■ **ACTIVITY**: A verbatim restatement of the data, free of pictures, is what you should output.

*** RECORDS TO USE Section Begins ***

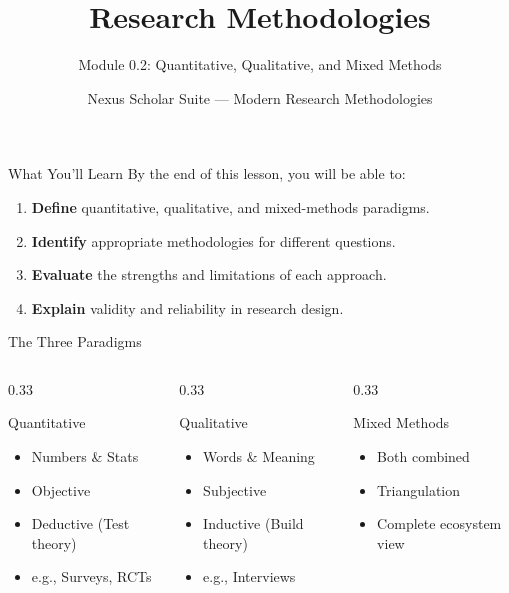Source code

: \documentclass[aspectratio=169]{beamer}
\title{Research Methodologies}
\subtitle{Module 0.2: Quantitative, Qualitative, and Mixed Methods}
\author{Nexus Scholar Suite --- Modern Research Methodologies}
\date{}
\begin{document}
\begin{frame}[plain]
  \titlepage
\end{frame}

\begin{frame}{What You'll Learn}
  By the end of this lesson, you will be able to:
  \begin{enumerate}
    \item \textbf{Define} quantitative, qualitative, and mixed-methods paradigms.
    \item \textbf{Identify} appropriate methodologies for different questions.
    \item \textbf{Evaluate} the strengths and limitations of each approach.
    \item \textbf{Explain} validity and reliability in research design.
  \end{enumerate}
\end{frame}

\begin{frame}{The Three Paradigms}
  \begin{columns}[T]
    \begin{column}{0.33\textwidth}
      \begin{block}{Quantitative}
        \begin{itemize}
          \item Numbers \& Stats
          \item Objective
          \item Deductive (Test theory)
          \item e.g., Surveys, RCTs
        \end{itemize}
      \end{block}
    \end{column}
    \begin{column}{0.33\textwidth}
      \begin{exampleblock}{Qualitative}
        \begin{itemize}
          \item Words \& Meaning
          \item Subjective
          \item Inductive (Build theory)
          \item e.g., Interviews
        \end{itemize}
      \end{exampleblock}
    \end{column}
    \begin{column}{0.33\textwidth}
      \begin{alertblock}{Mixed Methods}
        \begin{itemize}
          \item Both combined
          \item Triangulation
          \item Complete ecosystem view
        \end{itemize}
      \end{alertblock}
    \end{column}
  \end{columns}
\end{frame}
\end{document}
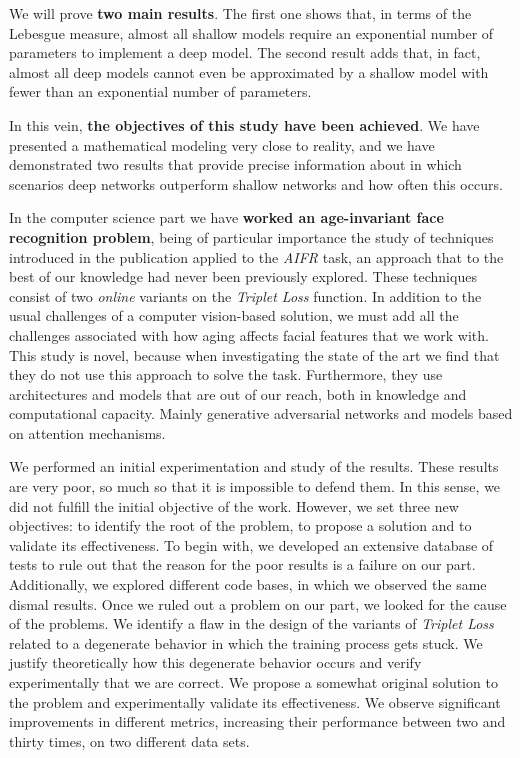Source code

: We will prove \textbf{two main results}. The first one shows that, in terms of the Lebesgue measure, almost all shallow models require an exponential number of parameters to implement a deep model. The second result adds that, in fact, almost all deep models cannot even be approximated by a shallow model with fewer than an exponential number of parameters.

In this vein, \textbf{the objectives of this study have been achieved}. We have presented a mathematical modeling very close to reality, and we have demonstrated two results that provide precise information about in which scenarios deep networks outperform shallow networks and how often this occurs.

In the computer science part we have \textbf{worked an age-invariant face recognition problem}, being of particular importance the study of techniques introduced in the publication \cite{informatica:principal} applied to the \textit{AIFR} task, an approach that to the best of our knowledge had never been previously explored. These techniques consist of two \textit{online} variants on the \textit{Triplet Loss} function. In addition to the usual challenges of a computer vision-based solution, we must add all the challenges associated with how aging affects facial features that we work with. This study is novel, because when investigating the state of the art we find that they do not use this approach to solve the task. Furthermore, they use architectures and models that are out of our reach, both in knowledge and computational capacity. Mainly generative adversarial networks and models based on attention mechanisms.

We performed an initial experimentation and study of the results. These results are very poor, so much so that it is impossible to defend them. In this sense, we did not fulfill the initial objective of the work. However, we set three new objectives: to identify the root of the problem, to propose a solution and to validate its effectiveness. To begin with, we developed an extensive database of tests to rule out that the reason for the poor results is a failure on our part. Additionally, we explored different code bases, in which we observed the same dismal results. Once we ruled out a problem on our part, we looked for the cause of the problems. We identify a flaw in the design of the variants of \textit{Triplet Loss} related to a degenerate behavior in which the training process gets stuck. We justify theoretically how this degenerate behavior occurs and verify experimentally that we are correct. We propose a somewhat original solution to the problem and experimentally validate its effectiveness. We observe significant improvements in different metrics, increasing their performance between two and thirty times, on two different data sets.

*** RECORDS TO USE Section Ends ***

■ **EXERCISE RESULT**:
Source code

: \documentclass[aspectratio=169]{beamer}
\title{Research Methodologies}
\subtitle{Module 0.2: Quantitative, Qualitative, and Mixed Methods}
\author{Nexus Scholar Suite --- Modern Research Methodologies}
\date{}
\begin{document}
\begin{frame}[plain]
  \titlepage
\end{frame}

\begin{frame}{What You'll Learn}
  By the end of this lesson, you will be able to:
  \begin{enumerate}
    \item \textbf{Define} quantitative, qualitative, and mixed-methods paradigms.
    \item \textbf{Identify} appropriate methodologies for different questions.
    \item \textbf{Evaluate} the strengths and limitations of each approach.
    \item \textbf{Explain} validity and reliability in research design.
  \end{enumerate}
\end{frame}

\begin{frame}{The Three Paradigms}
  \begin{columns}[T]
    \begin{column}{0.33\textwidth}
      \begin{block}{Quantitative}
        \begin{itemize}
          \item Numbers \& Stats
          \item Objective
          \item Deductive (Test theory)
          \item e.g., Surveys, RCTs
        \end{itemize}
      \end{block}
    \end{column}
    \begin{column}{0.33\textwidth}
      \begin{exampleblock}{Qualitative}
        \begin{itemize}
          \item Words \& Meaning
          \item Subjective
          \item Inductive (Build theory)
          \item e.g., Interviews
        \end{itemize}
      \end{exampleblock}
    \end{column}
    \begin{column}{0.33\textwidth}
      \begin{alertblock}{Mixed Methods}
        \begin{itemize}
          \item Both combined
          \item Triangulation
          \item Complete ecosystem view
        \end{itemize}
      \end{alertblock}
    \end{column}
  \end{columns}
\end{frame}
\end{document}
Source code

: We will prove \textbf{two main results}. The first one shows that, in terms of the Lebesgue measure, almost all shallow models require an exponential number of parameters to implement a deep model. The second result adds that, in fact, almost all deep models cannot even be approximated by a shallow model with fewer than an exponential number of parameters.

In this vein, \textbf{the objectives of this study have been achieved}. We have presented a mathematical modeling very close to reality, and we have demonstrated two results that provide precise information about in which scenarios deep networks outperform shallow networks and how often this occurs.

In the computer science part we have \textbf{worked an age-invariant face recognition problem}, being of particular importance the study of techniques introduced in the publication \cite{informatica:principal} applied to the \textit{AIFR} task, an approach that to the best of our knowledge had never been previously explored. These techniques consist of two \textit{online} variants on the \textit{Triplet Loss} function. In addition to the usual challenges of a computer vision-based solution, we must add all the challenges associated with how aging affects facial features that we work with. This study is novel, because when investigating the state of the art we find that they do not use this approach to solve the task. Furthermore, they use architectures and models that are out of our reach, both in knowledge and computational capacity. Mainly generative adversarial networks and models based on attention mechanisms.

We performed an initial experimentation and study of the results. These results are very poor, so much so that it is impossible to defend them. In this sense, we did not fulfill the initial objective of the work. However, we set three new objectives: to identify the root of the problem, to propose a solution and to validate its effectiveness. To begin with, we developed an extensive database of tests to rule out that the reason for the poor results is a failure on our part. Additionally, we explored different code bases, in which we observed the same dismal results. Once we ruled out a problem on our part, we looked for the cause of the problems. We identify a flaw in the design of the variants of \textit{Triplet Loss} related to a degenerate behavior in which the training process gets stuck. We justify theoretically how this degenerate behavior occurs and verify experimentally that we are correct. We propose a somewhat original solution to the problem and experimentally validate its effectiveness. We observe significant improvements in different metrics, increasing their performance between two and thirty times, on two different data sets.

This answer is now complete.